Work to be completed: Below are lines of data; restate word for word those running from the line containing "as a Socio-Historical" to the line containing "(New York: Fordham", inclusive, and no others.

Given records:
####

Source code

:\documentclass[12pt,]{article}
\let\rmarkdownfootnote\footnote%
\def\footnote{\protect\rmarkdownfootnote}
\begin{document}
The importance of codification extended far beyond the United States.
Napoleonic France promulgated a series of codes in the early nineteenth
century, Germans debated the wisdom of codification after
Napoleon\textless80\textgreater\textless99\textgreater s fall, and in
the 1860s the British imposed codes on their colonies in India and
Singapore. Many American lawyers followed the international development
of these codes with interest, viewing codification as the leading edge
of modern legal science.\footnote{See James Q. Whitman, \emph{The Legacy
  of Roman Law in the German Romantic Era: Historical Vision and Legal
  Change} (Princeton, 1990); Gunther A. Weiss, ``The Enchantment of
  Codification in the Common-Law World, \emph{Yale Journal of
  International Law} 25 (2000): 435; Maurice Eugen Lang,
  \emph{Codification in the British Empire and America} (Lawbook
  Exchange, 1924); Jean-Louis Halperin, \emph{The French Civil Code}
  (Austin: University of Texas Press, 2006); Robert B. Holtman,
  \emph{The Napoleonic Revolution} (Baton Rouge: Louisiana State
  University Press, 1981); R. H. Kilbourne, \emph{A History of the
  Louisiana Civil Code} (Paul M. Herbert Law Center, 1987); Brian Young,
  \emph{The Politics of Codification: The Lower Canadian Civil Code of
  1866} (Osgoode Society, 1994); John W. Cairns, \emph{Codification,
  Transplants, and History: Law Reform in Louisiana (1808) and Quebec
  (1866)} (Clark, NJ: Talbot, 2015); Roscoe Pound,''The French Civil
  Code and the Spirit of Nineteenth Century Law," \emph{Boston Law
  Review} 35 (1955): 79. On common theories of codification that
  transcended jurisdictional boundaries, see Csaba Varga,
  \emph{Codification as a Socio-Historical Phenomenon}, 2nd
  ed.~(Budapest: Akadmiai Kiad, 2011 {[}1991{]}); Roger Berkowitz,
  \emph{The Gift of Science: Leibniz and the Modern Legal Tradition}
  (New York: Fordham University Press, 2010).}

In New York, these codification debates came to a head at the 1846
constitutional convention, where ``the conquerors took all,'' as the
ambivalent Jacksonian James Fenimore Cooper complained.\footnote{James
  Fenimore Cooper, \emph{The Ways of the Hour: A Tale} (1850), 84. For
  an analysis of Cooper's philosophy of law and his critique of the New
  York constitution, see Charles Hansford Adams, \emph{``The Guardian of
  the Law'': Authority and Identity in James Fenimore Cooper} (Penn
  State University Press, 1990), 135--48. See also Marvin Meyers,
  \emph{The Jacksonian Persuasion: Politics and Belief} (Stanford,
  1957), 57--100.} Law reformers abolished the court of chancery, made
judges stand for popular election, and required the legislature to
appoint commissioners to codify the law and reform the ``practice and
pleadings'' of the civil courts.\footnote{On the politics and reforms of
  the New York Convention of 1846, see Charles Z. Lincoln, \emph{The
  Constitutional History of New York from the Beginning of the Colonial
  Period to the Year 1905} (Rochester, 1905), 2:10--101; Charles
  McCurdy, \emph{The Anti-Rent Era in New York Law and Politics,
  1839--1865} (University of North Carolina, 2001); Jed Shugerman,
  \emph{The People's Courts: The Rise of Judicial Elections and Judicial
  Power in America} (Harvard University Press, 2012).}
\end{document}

####

Finished exercise:
  \emph{Codification as a Socio-Historical Phenomenon}, 2nd
  ed.~(Budapest: Akadmiai Kiad, 2011 {[}1991{]}); Roger Berkowitz,
  \emph{The Gift of Science: Leibniz and the Modern Legal Tradition}
  (New York: Fordham University Press, 2010).}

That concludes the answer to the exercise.